BEGIN Input
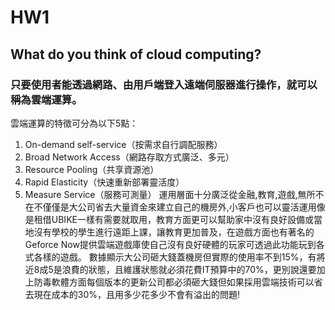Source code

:# HW1

## What do you think of cloud computing?
### 只要使用者能透過網路、由用戶端登入遠端伺服器進行操作，就可以稱為雲端運算。
雲端運算的特徵可分為以下5點：
1. On-demand self-service（按需求自行調配服務）
2. Broad Network Access（網路存取方式廣泛、多元）
3. Resource Pooling（共享資源池）
4. Rapid Elasticity（快速重新部署靈活度）
5. Measure Service（服務可測量）
運用層面十分廣泛從金融,教育,遊戲,無所不在不僅僅是大公司省去大量資金來建立自己的機房外,小客戶也可以靈活運用像是租借UBIKE一樣有需要就取用，教育方面更可以幫助家中沒有良好設備或當地沒有學校的學生進行遠距上課，讓教育更加普及，在遊戲方面也有著名的Geforce Now提供雲端遊戲庫使自己沒有良好硬體的玩家可透過此功能玩到各式各樣的遊戲。
數據顯示大公司砸大錢蓋機房但實際的使用率不到15%，有將近8成5是浪費的狀態，且維護狀態就必須花費IT預算中的70%，更別說還要加上防毒軟體方面每個版本的更新公司都必須砸大錢但如果採用雲端技術可以省去現在成本的30%，且用多少花多少不會有溢出的問題!
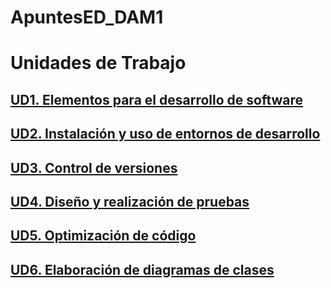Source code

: # ApuntesED_DAM1

# Unidades de Trabajo

## [UD1. Elementos para el desarrollo de software](UD1_ElementosDesarrolloSoftware.md)
## [UD2. Instalación y uso de entornos de desarrollo](UD2_InstalacionUsoIDE.md)
## [UD3. Control de versiones](UD3_ControlVersiones.md)
## [UD4. Diseño y realización de pruebas](UD4_Pruebas.md)
## [UD5. Optimización de código](UD5_Optimizacion.md)
## [UD6. Elaboración de diagramas de clases](UD6_ElaboracionDiagramasClases.md)
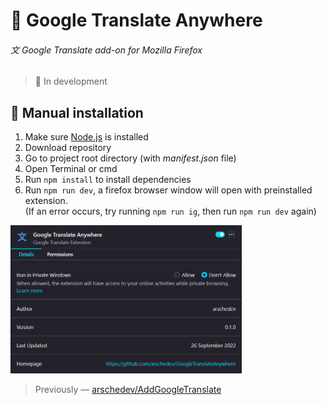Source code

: # 🧩 Google Translate Anywhere
###### 文 Google Translate add-on for Mozilla Firefox
> 🚧 In development

## 📄 Manual installation 
1. Make sure [Node.js](https://nodejs.org) is installed
2. Download repository
3. Go to project root directory (with *manifest.json* file)
4. Open Terminal or cmd
5. Run `npm install` to install dependencies
6. Run `npm run dev`, a firefox browser window will open with preinstalled extension.  
   (If an error occurs, try running `npm run ig`, then run `npm run dev` again)  

<img alt="Extension" src="./icons/extension.png" width="370">

<br>

> Previously — [arschedev/AddGoogleTranslate](https://github.com/arschedev/AddGoogleTranslate)
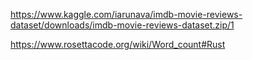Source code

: https://www.kaggle.com/iarunava/imdb-movie-reviews-dataset/downloads/imdb-movie-reviews-dataset.zip/1

https://www.rosettacode.org/wiki/Word_count#Rust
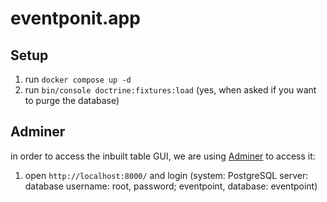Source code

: # eventponit.app

## Setup

1. run `docker compose up -d`
2. run `bin/console doctrine:fixtures:load` (yes, when asked if you want to purge the database)

## Adminer

in order to access the inbuilt table GUI, we are using [Adminer](https://www.adminer.org/) to access it:

1. open `http://localhost:8000/` and login (system: PostgreSQL server: database username: root,
   password; eventpoint, database: eventpoint)
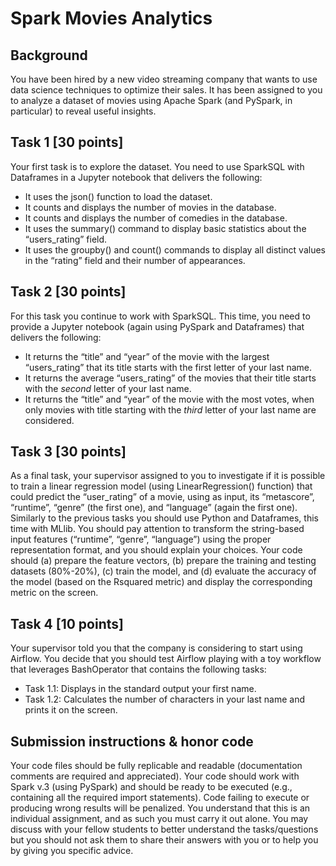 # Spark Movies Analytics

## Background

You have been hired by a new video streaming company that wants to use data science techniques to optimize their sales. It has been assigned to you to analyze a dataset of movies using Apache Spark (and PySpark, in particular) to reveal useful insights.

## Task 1 [30 points]

Your first task is to explore the dataset. You need to use SparkSQL with Dataframes in a Jupyter notebook that delivers the following:
- It uses the json() function to load the dataset.
- It counts and displays the number of movies in the database.
- It counts and displays the number of comedies in the database.
- It uses the summary() command to display basic statistics about the “users_rating” field.
- It uses the groupby() and count() commands to display all distinct values in the “rating” field and their number of appearances.

## Task 2 [30 points]

For this task you continue to work with SparkSQL. This time, you need to provide a Jupyter notebook (again using PySpark and Dataframes) that delivers the following:
- It returns the “title” and “year” of the movie with the largest “users_rating” that its title starts with the first letter of your last name.
- It returns the average “users_rating” of the movies that their title starts with the *second* letter of your last name.
- It returns the “title” and “year” of the movie with the most votes, when only movies with title starting with the *third* letter of your last name are considered.

## Task 3 [30 points]

As a final task, your supervisor assigned to you to investigate if it is possible to train a linear regression model (using LinearRegression() function) that could predict the “user_rating” of a movie, using as input, its “metascore”, “runtime”, “genre” (the first one), and “language” (again the first one). Similarly to the previous tasks you should use Python and Dataframes, this time with MLlib. You should pay attention to transform the string-based input features (“runtime”, “genre”, “language”) using the proper representation format, and you should explain your choices. Your code should (a) prepare the feature vectors, (b) prepare the training and testing datasets (80%-20%), (c) train the model, and (d) evaluate the accuracy of the model (based on the Rsquared metric) and display the corresponding metric on the screen.

## Task 4 [10 points]

Your supervisor told you that the company is considering to start using Airflow. You decide that you should test Airflow playing with a toy workflow that leverages BashOperator that contains the following tasks:
- Task 1.1: Displays in the standard output your first name.
- Task 1.2: Calculates the number of characters in your last name and prints it on the screen.

## Submission instructions & honor code

Your code files should be fully replicable and readable (documentation comments are required and appreciated). Your code should work with Spark v.3 (using PySpark) and should be ready to be executed (e.g., containing all the required import statements). Code failing to execute or producing wrong results will be penalized. You understand that this is an individual assignment, and as such you must carry it out alone. You may discuss with your fellow students to better understand the tasks/questions but you should not ask them to share their answers with you or to help you by giving you specific advice.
END Input
- [Work required] Above are the records; return the lines in them from the one with "## [UD4. Diseño" to the one with "1. Make sure", inclusive, exactly and without images.

- [Task answer]
## [UD4. Diseño y realización de pruebas](UD4_Pruebas.md)
## [UD5. Optimización de código](UD5_Optimizacion.md)
## [UD6. Elaboración de diagramas de clases](UD6_ElaboracionDiagramasClases.md)
Source code

: # 🧩 Google Translate Anywhere
###### 文 Google Translate add-on for Mozilla Firefox
> 🚧 In development

## 📄 Manual installation 
1. Make sure [Node.js](https://nodejs.org) is installed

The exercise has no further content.